Probabilistic programming with PyMC


In [ ]:
import numpy as np
import sklearn.datasets, sklearn.linear_model, sklearn.neighbors
import sklearn.manifold, sklearn.cluster
import matplotlib.pyplot as plt
import seaborn as sns
import sys, os, time
import scipy.io.wavfile, scipy.signal
import pymc as mc
%matplotlib inline
import matplotlib as mpl
mpl.rcParams['figure.figsize'] = (18.0, 10.0)

In [ ]:
%%javascript
IPython.OutputArea.auto_scroll_threshold = 9999;

Topic purpose

This section will cover probabilistic inference. Rather than learning a single set of parameters by optimisation, we can model probability distributions over possible models that might be compatible with our data. We'll use Monte Carlo sampling to make it simple and easy (if not very efficient) to work with probabilistic models. We will use these approaches to model typing behaviour at the keystroke level, and both make predictions given some data ("how likely is it that this sequence was typed by user X?") and quantify how much confidence we have in those models.

Graphical models

Transformations of expressions to graphs is familiar to most computer scientists -- it is an essential part of most optimising compilers. For example, the equation of a straight line might be written as a graph (this is how a compiler would break down the expression):

Adding unknowns

If we have multiple dependent random variables whose distribution we want to infer, we can draw a graph of dependencies to form a graphical model. This explictly models dependencies between random variables (i.e. ones we don't know the value of precisely) and inference can be performed on the entire graph.

In CS terms, we are writing expressions down without fixing the variables, and then allowing the distribution of the values to be inferred when we observe data. This inference process narrows down the likely range a random variable could take on (hopefully!).
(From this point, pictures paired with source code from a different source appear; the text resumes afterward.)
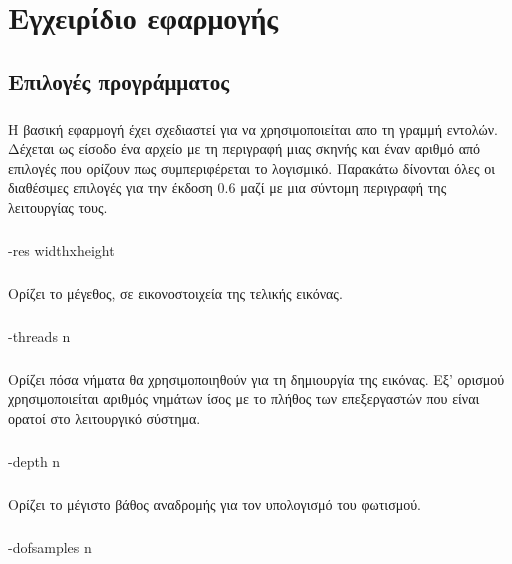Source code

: \chapter{Εγχειρίδιο εφαρμογής}

\begin{sloppypar}

\section{Επιλογές προγράμματος}
\paragraph{}
	H βασική εφαρμογή έχει σχεδιαστεί για να χρησιμοποιείται απο τη γραμμή εντολών. Δέχεται ως είσοδο ένα αρχείο με
τη περιγραφή μιας σκηνής και έναν αριθμό από επιλογές που ορίζουν πως συμπεριφέρεται το λογισμικό. Παρακάτω δίνονται
όλες οι διαθέσιμες επιλογές για την έκδοση 0.6 μαζί με μια σύντομη περιγραφή της λειτουργίας τους.

\paragraph{}
	-res widthxheight
\paragraph{}
	Ορίζει το μέγεθος, σε εικονοστοιχεία της τελικής εικόνας.

\paragraph{}
	-threads n
\paragraph{}
	Ορίζει πόσα νήματα θα χρησιμοποιηθούν για τη δημιουργία της εικόνας. Εξ' ορισμού χρησιμοποιείται αριθμός νημάτων ίσος με
το πλήθος των επεξεργαστών που είναι ορατοί στο λειτουργικό σύστημα.

\paragraph{}
	-depth n
\paragraph{}
	Ορίζει το μέγιστο βάθος αναδρομής για τον υπολογισμό του φωτισμού.

\paragraph{}
	-dofsamples n

\end{sloppypar}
In a probabilistic graphical model, some nodes in the graph are observed -- that is we know their state because we have explicity measured it, and others are unobserved -- we know (or have guessed) the form of their distribution but not the parameters of that distribution. Some dependencies are deterministic (i.e. fully defined by the values of their parents), while others are stochastic. We can infer the posterior distribution of unobserved nodes by integrating over the possible values that could have occured given the observed values.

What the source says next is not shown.